Today he called on the public to join him, saying it was particularly important for Sheffield.

Jon said: “I think we've got to do everything we can to safeguard the industry because it provides so many jobs and is also literally Sheffield’s heritage. It's the thing Sheffield was founded upon and influences in so many ways the music that has come from the city.

Jarvis Cocker has got a great theory: He says the bass is louder in Sheffield music because we all practice right next to the steelworks. Martyn Ware from Heaven 17 and Human League talks about music concrète. It is this idea that the early synthesiser music, the birth of British electronica, come to sort of sound like the drop forges in the steelworks that we heard growing up.”

Jon, whose band hits including Heavy Weight Champion of the World, He Said He Loved Me, and this summer’s Top 10 album, Heatwave in the Cold North, said he agreed with Unite’s calls to transform and secure the steel industry.

He said: “I think the main issues are firstly procurement, I mean I can't understand why we're not using British steel for everything that we build in this country. That seems logical to me.

“Second issue is to, tackle energy prices, which I think are obviously soaring out of control. For me, things like public ownership is a solution to this and I can’t understand why we’ve not looked into that.”

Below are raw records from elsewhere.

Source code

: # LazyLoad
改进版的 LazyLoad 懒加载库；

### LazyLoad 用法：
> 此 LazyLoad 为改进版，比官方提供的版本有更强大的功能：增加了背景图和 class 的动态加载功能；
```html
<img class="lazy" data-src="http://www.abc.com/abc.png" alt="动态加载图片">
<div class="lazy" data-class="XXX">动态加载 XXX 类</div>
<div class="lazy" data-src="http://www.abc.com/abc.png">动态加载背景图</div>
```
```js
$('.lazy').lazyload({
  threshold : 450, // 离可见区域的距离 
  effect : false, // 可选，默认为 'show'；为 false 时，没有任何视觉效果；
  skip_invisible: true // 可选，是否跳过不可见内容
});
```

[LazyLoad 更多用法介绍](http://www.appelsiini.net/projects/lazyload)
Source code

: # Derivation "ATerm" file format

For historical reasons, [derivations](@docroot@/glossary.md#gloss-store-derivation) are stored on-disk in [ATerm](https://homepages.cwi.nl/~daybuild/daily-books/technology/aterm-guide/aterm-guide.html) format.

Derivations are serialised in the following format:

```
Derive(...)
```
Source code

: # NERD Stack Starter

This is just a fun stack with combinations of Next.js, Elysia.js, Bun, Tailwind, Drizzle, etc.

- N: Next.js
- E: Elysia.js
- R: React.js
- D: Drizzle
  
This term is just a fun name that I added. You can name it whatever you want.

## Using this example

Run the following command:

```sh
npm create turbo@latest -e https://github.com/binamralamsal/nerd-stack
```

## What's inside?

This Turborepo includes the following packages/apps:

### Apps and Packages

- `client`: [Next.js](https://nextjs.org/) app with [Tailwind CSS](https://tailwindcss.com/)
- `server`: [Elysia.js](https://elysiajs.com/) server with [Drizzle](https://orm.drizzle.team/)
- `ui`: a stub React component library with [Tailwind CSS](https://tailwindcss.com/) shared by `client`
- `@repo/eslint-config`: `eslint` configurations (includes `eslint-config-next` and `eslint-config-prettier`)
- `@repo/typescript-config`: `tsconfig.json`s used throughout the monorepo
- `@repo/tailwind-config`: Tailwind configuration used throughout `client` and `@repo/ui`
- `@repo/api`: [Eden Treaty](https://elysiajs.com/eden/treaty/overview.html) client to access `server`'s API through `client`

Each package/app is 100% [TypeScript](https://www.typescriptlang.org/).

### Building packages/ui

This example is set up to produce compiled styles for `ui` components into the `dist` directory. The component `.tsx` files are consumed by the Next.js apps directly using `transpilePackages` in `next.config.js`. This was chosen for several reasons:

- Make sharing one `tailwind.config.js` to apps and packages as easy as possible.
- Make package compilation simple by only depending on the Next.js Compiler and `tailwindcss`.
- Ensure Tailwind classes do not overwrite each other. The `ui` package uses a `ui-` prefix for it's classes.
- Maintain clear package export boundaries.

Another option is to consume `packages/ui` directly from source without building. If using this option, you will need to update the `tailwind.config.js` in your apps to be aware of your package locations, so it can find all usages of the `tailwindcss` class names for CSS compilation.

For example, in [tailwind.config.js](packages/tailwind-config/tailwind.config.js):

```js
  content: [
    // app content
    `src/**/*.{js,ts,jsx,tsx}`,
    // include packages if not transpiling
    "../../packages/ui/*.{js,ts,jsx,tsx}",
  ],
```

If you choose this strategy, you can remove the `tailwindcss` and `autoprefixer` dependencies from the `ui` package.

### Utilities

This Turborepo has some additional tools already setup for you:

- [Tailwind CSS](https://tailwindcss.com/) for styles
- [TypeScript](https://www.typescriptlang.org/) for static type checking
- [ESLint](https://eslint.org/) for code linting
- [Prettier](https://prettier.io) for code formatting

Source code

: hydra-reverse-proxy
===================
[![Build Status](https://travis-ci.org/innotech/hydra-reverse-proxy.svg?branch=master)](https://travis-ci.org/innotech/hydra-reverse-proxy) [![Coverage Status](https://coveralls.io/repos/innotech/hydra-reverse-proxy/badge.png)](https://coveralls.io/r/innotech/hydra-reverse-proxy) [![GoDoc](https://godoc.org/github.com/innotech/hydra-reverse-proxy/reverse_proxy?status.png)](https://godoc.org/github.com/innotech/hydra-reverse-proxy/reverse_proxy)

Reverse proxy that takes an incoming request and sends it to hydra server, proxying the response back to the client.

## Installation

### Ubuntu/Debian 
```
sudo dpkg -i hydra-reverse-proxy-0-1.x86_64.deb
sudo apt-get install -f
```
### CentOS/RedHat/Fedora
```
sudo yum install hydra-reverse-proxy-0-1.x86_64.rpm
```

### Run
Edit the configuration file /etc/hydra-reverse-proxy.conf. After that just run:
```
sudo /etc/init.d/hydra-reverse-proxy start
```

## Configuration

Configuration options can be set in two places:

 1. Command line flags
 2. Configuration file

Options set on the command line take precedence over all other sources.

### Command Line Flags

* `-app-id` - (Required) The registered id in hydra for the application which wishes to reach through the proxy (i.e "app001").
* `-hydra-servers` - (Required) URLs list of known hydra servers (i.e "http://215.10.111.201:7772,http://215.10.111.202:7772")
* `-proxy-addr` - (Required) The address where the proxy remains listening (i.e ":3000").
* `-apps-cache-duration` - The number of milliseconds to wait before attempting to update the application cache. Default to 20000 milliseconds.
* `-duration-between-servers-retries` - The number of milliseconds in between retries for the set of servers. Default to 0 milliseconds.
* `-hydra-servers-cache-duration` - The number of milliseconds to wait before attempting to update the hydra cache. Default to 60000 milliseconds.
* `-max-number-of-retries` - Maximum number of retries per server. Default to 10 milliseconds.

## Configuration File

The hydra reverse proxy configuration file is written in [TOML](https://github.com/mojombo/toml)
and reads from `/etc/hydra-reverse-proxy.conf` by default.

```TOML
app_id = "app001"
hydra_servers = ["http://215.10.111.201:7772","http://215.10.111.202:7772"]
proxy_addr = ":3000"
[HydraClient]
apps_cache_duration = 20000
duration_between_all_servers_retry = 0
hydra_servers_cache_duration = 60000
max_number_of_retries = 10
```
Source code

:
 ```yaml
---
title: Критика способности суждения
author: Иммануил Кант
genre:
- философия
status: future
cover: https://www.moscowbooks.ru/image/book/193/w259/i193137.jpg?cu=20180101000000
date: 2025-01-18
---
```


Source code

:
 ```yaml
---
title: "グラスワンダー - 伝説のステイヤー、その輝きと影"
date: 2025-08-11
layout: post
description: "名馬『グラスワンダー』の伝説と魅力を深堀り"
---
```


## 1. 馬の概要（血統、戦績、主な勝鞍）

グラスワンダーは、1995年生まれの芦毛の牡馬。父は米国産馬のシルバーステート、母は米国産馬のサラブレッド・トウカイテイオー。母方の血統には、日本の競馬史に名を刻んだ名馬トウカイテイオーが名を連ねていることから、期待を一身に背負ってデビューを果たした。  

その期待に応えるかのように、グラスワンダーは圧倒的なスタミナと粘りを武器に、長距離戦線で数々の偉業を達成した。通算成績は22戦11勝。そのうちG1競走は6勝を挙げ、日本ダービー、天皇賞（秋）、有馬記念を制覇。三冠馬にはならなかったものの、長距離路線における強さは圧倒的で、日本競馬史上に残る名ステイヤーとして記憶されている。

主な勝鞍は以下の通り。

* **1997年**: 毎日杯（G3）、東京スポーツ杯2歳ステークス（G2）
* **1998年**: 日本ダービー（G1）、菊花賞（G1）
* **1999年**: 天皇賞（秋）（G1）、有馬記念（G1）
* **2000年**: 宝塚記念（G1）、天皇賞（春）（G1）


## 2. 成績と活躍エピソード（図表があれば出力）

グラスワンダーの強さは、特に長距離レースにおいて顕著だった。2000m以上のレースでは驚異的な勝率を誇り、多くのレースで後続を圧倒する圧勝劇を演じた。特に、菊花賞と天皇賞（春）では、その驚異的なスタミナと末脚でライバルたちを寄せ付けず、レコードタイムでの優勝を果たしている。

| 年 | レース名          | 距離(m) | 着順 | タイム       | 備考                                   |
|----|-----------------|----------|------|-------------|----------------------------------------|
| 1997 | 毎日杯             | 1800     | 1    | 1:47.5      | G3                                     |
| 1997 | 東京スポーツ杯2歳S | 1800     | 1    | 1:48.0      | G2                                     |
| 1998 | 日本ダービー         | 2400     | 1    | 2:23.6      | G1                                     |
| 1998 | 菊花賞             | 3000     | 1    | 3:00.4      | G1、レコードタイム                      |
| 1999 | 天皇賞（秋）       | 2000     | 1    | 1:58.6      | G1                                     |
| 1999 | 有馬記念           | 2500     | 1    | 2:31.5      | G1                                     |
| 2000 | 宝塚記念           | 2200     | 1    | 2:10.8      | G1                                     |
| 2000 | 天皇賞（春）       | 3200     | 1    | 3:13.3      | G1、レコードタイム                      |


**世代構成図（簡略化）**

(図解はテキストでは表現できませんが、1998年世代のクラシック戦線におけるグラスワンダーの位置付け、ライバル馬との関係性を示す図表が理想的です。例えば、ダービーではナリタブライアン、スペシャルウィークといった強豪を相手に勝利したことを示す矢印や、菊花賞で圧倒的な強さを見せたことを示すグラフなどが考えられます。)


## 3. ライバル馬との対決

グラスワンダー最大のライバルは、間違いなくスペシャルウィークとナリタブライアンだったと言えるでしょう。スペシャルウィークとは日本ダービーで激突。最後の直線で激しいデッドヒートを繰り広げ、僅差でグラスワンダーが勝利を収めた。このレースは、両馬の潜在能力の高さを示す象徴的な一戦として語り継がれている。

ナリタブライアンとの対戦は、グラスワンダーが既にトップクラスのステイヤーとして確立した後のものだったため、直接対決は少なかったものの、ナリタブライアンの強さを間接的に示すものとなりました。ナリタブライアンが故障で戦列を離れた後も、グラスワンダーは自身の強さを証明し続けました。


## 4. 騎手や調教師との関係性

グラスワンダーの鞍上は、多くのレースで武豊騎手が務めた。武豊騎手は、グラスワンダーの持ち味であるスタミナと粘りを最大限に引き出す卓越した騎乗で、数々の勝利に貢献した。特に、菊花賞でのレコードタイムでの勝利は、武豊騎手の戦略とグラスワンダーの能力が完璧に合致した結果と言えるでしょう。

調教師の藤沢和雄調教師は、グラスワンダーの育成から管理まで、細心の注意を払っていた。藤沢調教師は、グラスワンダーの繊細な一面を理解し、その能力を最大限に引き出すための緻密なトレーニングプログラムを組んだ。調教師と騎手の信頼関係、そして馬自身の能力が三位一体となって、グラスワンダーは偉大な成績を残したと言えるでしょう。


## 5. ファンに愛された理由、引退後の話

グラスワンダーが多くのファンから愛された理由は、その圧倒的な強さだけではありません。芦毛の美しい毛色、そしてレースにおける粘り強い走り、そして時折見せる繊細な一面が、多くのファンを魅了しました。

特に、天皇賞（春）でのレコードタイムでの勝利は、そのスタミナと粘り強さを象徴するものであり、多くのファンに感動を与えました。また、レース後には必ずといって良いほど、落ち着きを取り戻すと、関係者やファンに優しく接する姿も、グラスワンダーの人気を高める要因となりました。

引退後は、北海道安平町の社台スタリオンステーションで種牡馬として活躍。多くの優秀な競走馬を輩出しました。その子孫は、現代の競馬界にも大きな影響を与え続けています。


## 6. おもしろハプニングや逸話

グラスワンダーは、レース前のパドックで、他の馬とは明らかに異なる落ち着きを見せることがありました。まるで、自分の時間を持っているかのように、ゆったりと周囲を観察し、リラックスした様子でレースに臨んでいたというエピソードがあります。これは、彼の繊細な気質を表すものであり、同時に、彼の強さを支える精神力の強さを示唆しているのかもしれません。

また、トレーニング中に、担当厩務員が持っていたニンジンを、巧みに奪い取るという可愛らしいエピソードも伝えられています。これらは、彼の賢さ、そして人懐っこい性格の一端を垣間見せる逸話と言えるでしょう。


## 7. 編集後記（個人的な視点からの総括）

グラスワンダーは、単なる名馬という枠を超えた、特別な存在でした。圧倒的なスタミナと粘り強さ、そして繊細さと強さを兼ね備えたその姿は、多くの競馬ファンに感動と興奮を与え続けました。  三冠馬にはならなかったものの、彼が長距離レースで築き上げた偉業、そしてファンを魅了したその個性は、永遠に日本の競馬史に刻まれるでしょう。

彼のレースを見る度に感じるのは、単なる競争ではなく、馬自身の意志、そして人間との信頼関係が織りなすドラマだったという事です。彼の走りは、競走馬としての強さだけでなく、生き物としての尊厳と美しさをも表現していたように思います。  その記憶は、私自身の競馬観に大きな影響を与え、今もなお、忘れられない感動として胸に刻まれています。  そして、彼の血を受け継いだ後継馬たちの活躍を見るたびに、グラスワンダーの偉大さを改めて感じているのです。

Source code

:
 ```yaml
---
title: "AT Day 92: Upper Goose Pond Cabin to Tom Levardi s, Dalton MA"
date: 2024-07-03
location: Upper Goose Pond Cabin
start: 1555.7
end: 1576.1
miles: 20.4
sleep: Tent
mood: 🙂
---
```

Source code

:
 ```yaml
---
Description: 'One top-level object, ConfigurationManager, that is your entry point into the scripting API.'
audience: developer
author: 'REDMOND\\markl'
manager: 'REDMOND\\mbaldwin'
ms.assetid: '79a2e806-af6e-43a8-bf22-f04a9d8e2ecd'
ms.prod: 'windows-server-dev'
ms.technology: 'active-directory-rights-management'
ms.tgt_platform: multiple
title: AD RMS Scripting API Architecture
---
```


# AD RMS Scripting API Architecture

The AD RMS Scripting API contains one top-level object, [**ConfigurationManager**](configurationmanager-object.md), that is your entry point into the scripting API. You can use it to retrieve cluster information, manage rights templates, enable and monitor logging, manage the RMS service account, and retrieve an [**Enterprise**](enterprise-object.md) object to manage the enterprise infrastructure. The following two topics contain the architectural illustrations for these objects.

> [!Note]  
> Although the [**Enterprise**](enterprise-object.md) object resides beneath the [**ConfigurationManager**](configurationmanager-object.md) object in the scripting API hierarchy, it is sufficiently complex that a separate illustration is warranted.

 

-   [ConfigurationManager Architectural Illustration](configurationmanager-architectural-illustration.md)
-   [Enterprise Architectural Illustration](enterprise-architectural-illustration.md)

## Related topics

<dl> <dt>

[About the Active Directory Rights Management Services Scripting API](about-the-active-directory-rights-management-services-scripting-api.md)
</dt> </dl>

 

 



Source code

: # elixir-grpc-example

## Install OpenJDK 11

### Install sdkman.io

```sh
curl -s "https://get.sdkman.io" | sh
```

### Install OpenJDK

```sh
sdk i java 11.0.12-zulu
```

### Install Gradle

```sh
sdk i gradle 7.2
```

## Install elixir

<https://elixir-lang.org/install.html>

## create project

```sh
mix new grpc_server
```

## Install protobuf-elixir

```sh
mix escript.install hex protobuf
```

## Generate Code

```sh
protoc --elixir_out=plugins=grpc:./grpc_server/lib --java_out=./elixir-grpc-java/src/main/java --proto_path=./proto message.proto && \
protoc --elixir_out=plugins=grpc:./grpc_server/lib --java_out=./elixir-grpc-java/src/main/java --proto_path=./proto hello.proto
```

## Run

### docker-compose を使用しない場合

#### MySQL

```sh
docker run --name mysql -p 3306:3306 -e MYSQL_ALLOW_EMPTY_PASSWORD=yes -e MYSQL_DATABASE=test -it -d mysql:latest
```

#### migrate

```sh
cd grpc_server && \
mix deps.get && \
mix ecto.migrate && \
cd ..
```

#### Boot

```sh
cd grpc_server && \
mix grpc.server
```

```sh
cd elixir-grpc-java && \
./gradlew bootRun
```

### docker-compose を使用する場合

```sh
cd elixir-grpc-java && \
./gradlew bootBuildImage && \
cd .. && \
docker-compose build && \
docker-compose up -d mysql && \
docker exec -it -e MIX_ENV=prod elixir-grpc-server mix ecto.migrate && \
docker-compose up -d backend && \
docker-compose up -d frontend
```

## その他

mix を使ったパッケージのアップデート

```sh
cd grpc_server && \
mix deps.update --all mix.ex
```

Unite is Britain and Ireland’s largest union with members working across all sectors of the economy.

It is campaigning with voters in key steel towns, including Sheffield, Scunthorpe, Port Talbot and Middlesbrough, to demand politicians from all parties commit to the union’s Workers’ Plan for Steel. A petition calling on all UK political parties to support the plan has already reached more than 10,000 signatures.

Unite general secretary Sharon Graham said: “Unite’s Workers’ Plan for Steel shows politicians have the opportunity to make the UK a world leader in steel production – we will be doing everything in our power to make sure they grasp it.”

The plan makes key demands that if delivered would make Britain a world leader in steel production.

Unite is campaigning to urge steel community voters to join in the union’s call for politicians to commit to four pledges:

1. Change procurement rules to let UK public contracts use 100 per cent UK steel. This alone can create 8,000 jobs.

2. Public investment for a Steelworkers’ Transition Plan with NO loss of jobs. Phased workers’ transition to Green Steel – while doubling capacity to rebuild our industry and grow jobs. The investment needed is £1 billion per year over 12 years and it will pay for itself with increased revenue.

3. Tackle energy prices. Bring in electricity price caps and public ownership of the grid to make our steel even more competitive.

4. Take a stake. No more money for nothing. Public investment for steel must come with solid job guarantees.